▶ _Data supplied_
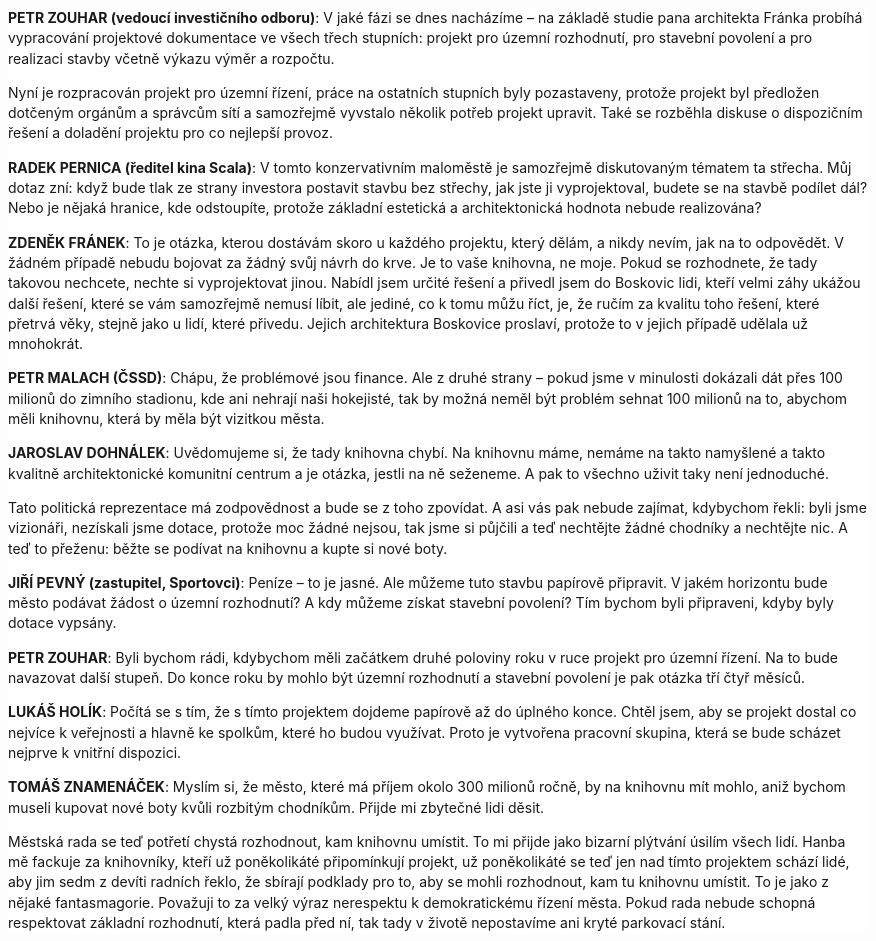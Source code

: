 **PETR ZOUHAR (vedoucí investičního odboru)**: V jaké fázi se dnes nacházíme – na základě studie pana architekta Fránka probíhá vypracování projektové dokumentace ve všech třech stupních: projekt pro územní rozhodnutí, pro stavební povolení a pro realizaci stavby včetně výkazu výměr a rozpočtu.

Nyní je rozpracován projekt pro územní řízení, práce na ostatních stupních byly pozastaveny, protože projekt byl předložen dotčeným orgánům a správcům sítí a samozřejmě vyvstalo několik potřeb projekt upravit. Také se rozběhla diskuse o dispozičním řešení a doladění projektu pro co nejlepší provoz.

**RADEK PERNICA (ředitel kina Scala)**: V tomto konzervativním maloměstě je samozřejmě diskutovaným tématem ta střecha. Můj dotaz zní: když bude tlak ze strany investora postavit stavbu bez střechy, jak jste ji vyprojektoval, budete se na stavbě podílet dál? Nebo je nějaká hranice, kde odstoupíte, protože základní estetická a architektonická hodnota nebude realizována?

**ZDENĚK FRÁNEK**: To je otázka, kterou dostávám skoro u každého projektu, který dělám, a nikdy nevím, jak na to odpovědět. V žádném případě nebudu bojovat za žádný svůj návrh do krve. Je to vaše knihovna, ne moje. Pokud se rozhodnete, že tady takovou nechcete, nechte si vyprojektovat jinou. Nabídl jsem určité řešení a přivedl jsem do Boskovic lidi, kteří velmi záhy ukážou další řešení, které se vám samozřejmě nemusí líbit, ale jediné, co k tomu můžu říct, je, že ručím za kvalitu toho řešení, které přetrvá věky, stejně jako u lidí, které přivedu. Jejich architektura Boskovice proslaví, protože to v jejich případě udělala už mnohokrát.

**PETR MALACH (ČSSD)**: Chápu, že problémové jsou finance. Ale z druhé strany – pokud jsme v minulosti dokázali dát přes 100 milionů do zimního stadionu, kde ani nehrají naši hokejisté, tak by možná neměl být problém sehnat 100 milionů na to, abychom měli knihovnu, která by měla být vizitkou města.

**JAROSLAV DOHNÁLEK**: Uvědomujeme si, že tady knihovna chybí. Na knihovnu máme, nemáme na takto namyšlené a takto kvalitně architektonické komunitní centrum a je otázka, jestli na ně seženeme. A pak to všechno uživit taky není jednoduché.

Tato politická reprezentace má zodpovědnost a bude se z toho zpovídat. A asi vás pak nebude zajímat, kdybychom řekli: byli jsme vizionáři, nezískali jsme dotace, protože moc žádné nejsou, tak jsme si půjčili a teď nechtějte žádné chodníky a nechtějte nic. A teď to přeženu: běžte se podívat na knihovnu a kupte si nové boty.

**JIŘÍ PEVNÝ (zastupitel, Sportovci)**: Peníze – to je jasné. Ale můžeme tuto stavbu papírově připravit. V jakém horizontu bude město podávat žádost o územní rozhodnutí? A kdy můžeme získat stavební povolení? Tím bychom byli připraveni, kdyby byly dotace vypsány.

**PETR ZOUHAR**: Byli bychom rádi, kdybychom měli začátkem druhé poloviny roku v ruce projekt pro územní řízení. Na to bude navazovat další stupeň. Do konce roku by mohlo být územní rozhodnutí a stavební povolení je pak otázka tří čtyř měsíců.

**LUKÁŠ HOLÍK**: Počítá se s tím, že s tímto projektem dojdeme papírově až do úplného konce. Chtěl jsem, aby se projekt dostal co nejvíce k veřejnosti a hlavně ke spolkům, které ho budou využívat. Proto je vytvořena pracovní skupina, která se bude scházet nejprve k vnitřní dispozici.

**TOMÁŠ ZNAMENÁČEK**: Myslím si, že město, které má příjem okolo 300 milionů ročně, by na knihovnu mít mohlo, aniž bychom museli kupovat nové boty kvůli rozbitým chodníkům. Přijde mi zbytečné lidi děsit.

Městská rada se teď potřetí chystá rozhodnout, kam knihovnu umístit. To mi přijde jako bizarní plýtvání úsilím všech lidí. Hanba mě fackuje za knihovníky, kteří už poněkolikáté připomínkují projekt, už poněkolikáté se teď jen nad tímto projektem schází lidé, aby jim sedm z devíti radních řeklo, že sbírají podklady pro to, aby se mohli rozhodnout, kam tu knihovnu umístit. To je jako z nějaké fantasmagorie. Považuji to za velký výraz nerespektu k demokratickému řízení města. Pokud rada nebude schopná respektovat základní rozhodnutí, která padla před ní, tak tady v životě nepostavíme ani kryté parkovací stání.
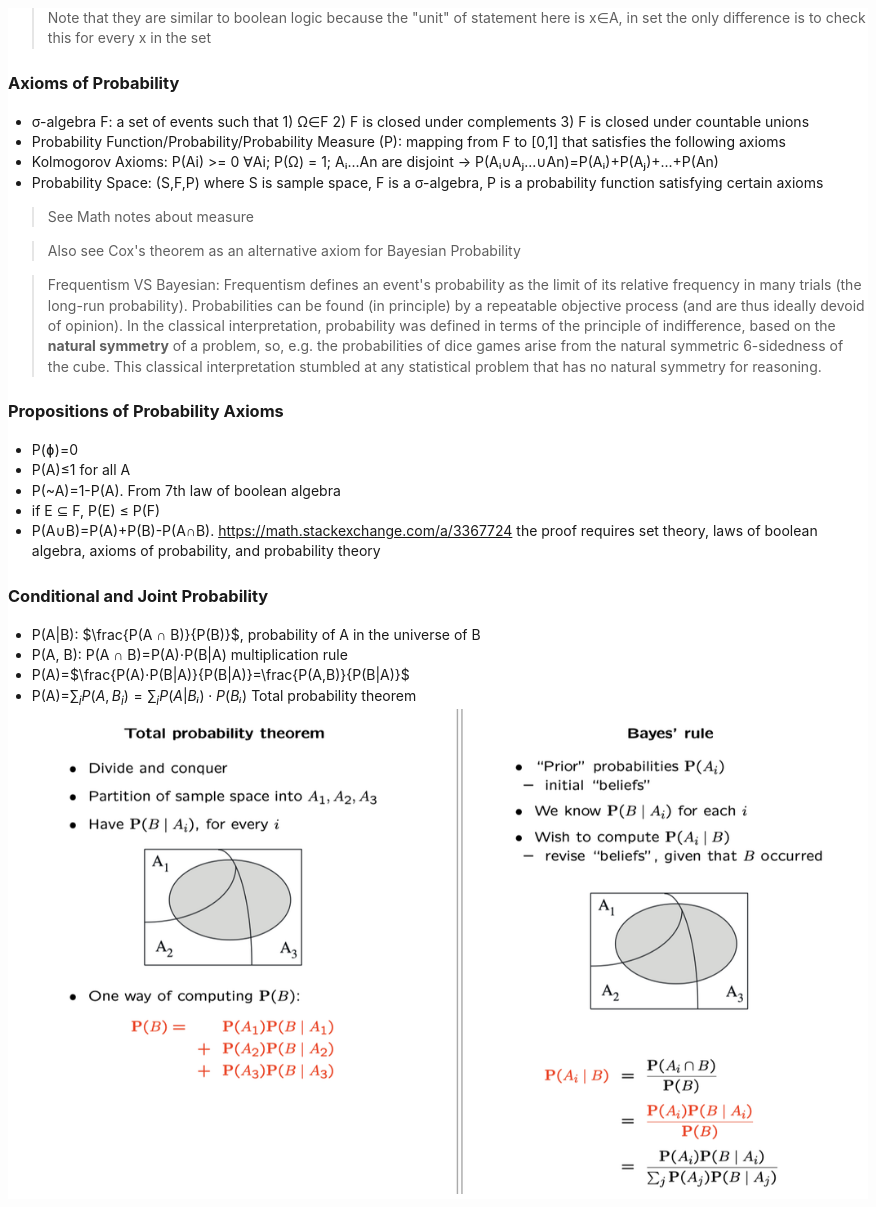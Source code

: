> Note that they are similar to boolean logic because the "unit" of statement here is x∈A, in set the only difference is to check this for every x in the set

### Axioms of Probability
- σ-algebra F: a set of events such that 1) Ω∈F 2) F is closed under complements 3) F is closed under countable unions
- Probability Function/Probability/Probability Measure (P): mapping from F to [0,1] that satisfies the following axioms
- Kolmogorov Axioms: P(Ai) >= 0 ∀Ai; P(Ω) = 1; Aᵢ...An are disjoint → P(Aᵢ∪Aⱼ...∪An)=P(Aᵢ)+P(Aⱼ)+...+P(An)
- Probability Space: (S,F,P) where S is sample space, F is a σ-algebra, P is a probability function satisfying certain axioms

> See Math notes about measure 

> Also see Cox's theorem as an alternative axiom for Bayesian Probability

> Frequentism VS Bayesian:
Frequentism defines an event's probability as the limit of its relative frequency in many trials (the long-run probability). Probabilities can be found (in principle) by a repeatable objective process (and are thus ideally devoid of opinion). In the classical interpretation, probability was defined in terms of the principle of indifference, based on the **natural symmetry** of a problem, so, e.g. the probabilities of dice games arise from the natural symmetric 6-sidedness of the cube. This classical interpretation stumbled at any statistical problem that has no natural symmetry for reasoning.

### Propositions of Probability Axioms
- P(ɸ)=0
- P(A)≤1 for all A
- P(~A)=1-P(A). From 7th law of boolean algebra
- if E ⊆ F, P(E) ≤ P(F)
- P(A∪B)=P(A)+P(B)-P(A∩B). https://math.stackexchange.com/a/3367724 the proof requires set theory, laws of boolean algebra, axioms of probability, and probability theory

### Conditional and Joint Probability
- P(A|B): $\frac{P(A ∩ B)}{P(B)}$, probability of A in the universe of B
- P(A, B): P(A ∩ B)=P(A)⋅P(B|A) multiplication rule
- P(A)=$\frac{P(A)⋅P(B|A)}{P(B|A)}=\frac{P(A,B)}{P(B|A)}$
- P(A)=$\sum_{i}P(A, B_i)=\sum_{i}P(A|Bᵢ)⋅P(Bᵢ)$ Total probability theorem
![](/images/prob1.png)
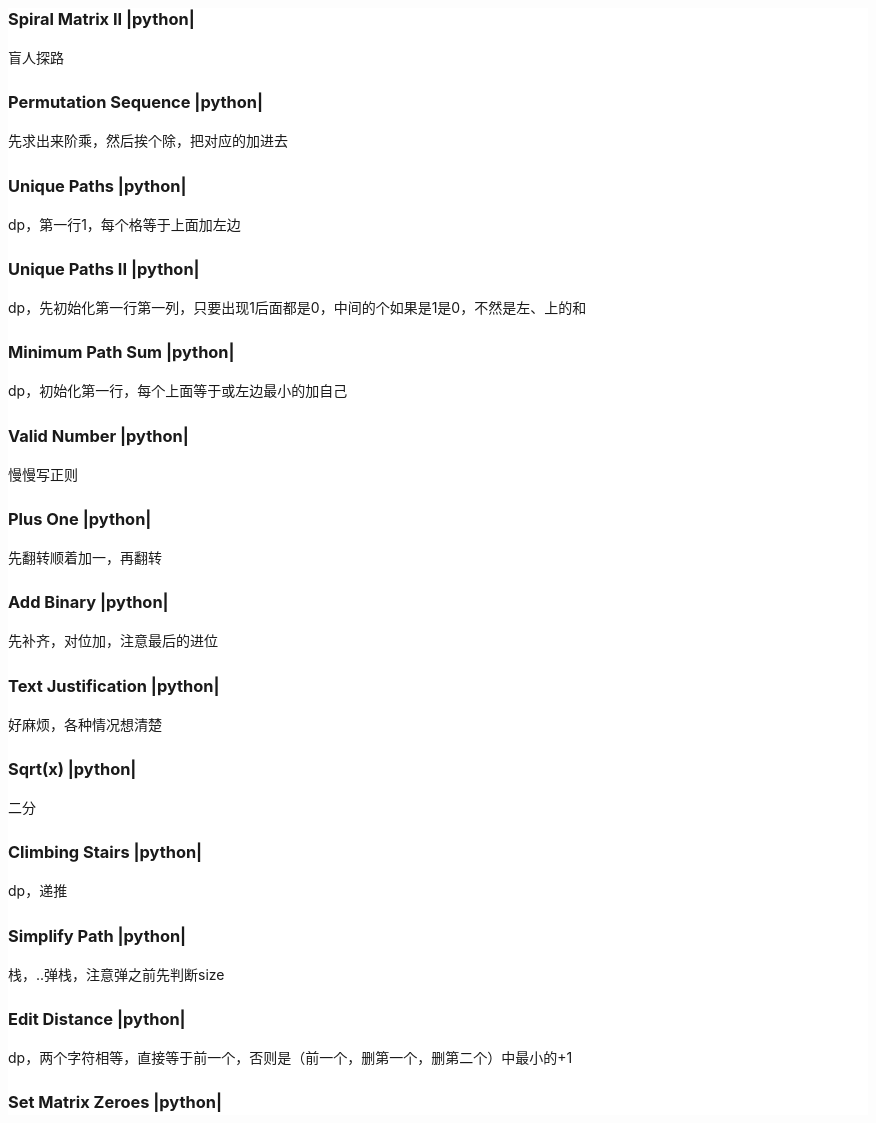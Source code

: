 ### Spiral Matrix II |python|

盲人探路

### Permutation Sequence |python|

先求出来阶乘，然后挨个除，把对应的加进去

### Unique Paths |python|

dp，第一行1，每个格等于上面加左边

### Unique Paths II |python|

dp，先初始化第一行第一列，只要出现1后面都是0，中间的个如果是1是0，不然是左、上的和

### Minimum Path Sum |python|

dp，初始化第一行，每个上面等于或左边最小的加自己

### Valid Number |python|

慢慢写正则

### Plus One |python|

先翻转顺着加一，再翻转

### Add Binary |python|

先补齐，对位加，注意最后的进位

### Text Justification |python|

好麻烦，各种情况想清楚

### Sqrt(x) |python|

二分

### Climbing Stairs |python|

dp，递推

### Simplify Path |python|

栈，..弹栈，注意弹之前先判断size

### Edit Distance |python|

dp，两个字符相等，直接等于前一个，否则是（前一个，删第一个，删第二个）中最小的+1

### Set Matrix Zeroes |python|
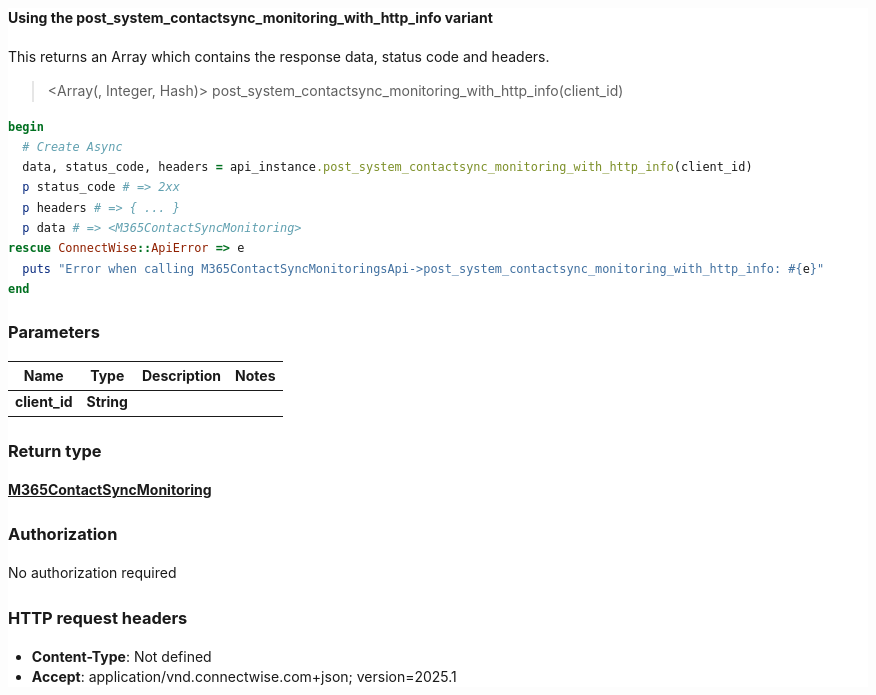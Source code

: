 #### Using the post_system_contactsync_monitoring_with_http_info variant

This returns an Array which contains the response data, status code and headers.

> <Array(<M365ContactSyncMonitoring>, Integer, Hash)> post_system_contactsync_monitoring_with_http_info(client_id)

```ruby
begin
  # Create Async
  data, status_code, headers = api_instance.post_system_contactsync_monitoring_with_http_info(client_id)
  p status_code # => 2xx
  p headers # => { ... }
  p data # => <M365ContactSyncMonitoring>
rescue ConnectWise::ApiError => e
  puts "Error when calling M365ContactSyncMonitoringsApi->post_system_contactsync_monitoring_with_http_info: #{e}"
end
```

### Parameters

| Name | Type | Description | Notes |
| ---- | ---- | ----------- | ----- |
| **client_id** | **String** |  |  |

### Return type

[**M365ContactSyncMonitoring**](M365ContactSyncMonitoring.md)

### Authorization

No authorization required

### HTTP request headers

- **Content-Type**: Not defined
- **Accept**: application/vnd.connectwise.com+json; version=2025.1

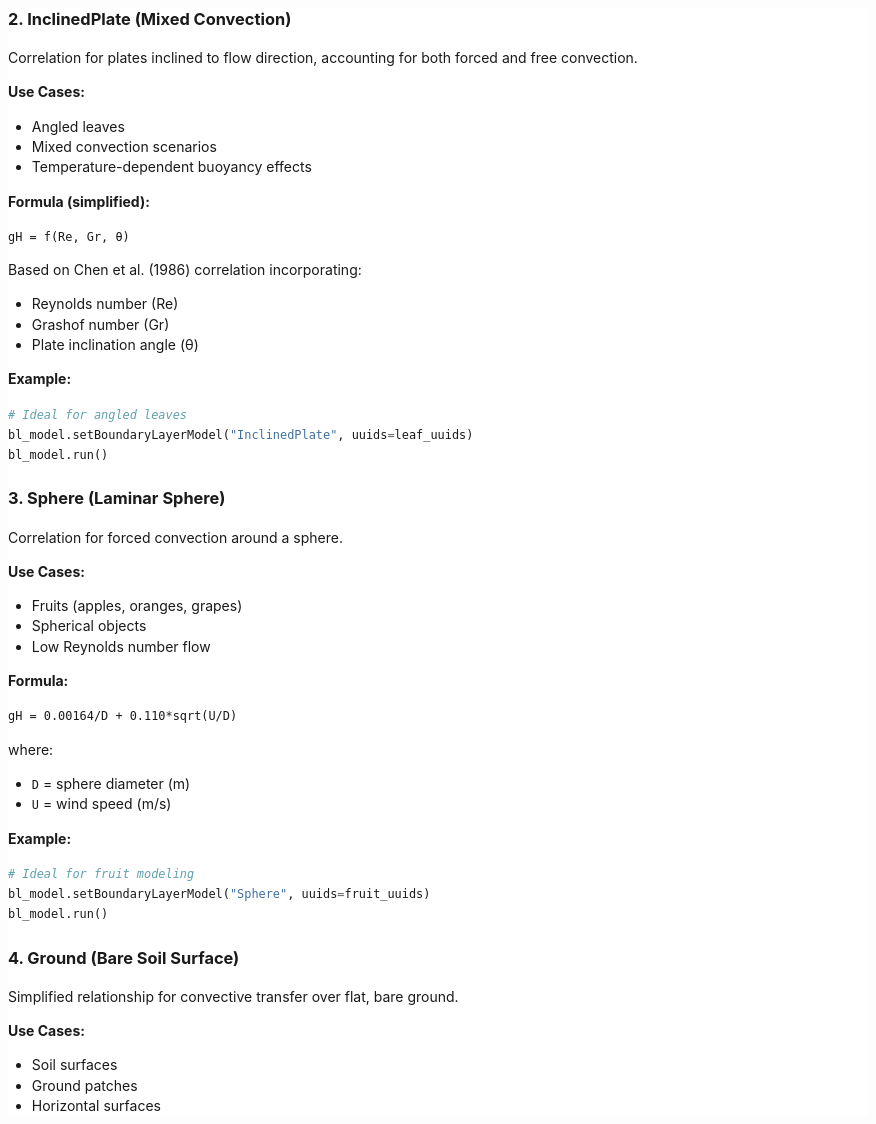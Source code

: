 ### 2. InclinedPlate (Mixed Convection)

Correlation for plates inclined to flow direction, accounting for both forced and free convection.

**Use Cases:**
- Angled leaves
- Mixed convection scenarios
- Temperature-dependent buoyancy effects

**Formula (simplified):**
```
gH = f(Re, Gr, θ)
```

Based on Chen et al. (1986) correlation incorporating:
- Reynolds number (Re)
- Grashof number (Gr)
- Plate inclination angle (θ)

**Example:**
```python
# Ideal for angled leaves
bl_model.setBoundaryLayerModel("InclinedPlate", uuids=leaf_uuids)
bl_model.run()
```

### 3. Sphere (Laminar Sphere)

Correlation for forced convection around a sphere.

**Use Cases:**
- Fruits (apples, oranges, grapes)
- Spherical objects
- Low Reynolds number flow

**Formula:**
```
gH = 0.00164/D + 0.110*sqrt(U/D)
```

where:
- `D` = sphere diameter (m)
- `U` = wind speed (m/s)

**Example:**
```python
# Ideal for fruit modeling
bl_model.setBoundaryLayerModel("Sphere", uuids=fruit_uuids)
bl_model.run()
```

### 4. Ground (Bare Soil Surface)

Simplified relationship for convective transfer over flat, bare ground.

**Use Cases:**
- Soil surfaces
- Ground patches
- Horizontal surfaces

▶ _Task statement_
Copy out, from the data above, every line holding the word "flow".

▶ _Exercise response_
Correlation for plates inclined to flow direction, accounting for both forced and free convection.
- Low Reynolds number flow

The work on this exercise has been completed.